▶ **What is expected**:
An exact transcription of the data below is needed.

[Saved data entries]
****************************************

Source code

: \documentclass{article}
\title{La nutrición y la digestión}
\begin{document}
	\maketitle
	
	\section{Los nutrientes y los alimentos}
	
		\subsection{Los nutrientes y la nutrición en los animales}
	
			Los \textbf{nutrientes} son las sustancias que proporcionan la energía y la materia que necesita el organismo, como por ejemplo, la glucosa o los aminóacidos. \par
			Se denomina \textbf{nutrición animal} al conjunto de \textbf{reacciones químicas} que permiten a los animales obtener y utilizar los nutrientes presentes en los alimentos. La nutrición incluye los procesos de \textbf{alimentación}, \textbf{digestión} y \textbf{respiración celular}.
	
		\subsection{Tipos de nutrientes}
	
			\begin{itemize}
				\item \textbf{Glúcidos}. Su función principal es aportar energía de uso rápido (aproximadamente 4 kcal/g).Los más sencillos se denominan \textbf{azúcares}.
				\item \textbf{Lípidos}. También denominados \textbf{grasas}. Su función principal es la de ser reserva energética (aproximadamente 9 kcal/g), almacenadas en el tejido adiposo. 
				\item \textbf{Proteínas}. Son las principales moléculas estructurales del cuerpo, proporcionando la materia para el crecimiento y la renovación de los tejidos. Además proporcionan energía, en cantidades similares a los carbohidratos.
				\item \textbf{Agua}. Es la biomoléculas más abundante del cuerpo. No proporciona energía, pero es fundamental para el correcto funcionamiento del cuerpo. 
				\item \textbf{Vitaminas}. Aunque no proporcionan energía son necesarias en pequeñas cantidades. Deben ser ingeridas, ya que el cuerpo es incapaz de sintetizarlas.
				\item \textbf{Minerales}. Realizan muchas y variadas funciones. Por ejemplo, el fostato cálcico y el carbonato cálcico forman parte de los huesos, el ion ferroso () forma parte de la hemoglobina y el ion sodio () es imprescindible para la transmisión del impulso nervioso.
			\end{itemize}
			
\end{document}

****************************************

▶ **Reply**:
Source code

: \documentclass{article}
\title{La nutrición y la digestión}
\begin{document}
	\maketitle
	
	\section{Los nutrientes y los alimentos}
	
		\subsection{Los nutrientes y la nutrición en los animales}
	
			Los \textbf{nutrientes} son las sustancias que proporcionan la energía y la materia que necesita el organismo, como por ejemplo, la glucosa o los aminóacidos. \par
			Se denomina \textbf{nutrición animal} al conjunto de \textbf{reacciones químicas} que permiten a los animales obtener y utilizar los nutrientes presentes en los alimentos. La nutrición incluye los procesos de \textbf{alimentación}, \textbf{digestión} y \textbf{respiración celular}.
	
		\subsection{Tipos de nutrientes}
	
			\begin{itemize}
				\item \textbf{Glúcidos}. Su función principal es aportar energía de uso rápido (aproximadamente 4 kcal/g).Los más sencillos se denominan \textbf{azúcares}.
				\item \textbf{Lípidos}. También denominados \textbf{grasas}. Su función principal es la de ser reserva energética (aproximadamente 9 kcal/g), almacenadas en el tejido adiposo. 
				\item \textbf{Proteínas}. Son las principales moléculas estructurales del cuerpo, proporcionando la materia para el crecimiento y la renovación de los tejidos. Además proporcionan energía, en cantidades similares a los carbohidratos.
				\item \textbf{Agua}. Es la biomoléculas más abundante del cuerpo. No proporciona energía, pero es fundamental para el correcto funcionamiento del cuerpo. 
				\item \textbf{Vitaminas}. Aunque no proporcionan energía son necesarias en pequeñas cantidades. Deben ser ingeridas, ya que el cuerpo es incapaz de sintetizarlas.
				\item \textbf{Minerales}. Realizan muchas y variadas funciones. Por ejemplo, el fostato cálcico y el carbonato cálcico forman parte de los huesos, el ion ferroso () forma parte de la hemoglobina y el ion sodio () es imprescindible para la transmisión del impulso nervioso.
			\end{itemize}
			
\end{document}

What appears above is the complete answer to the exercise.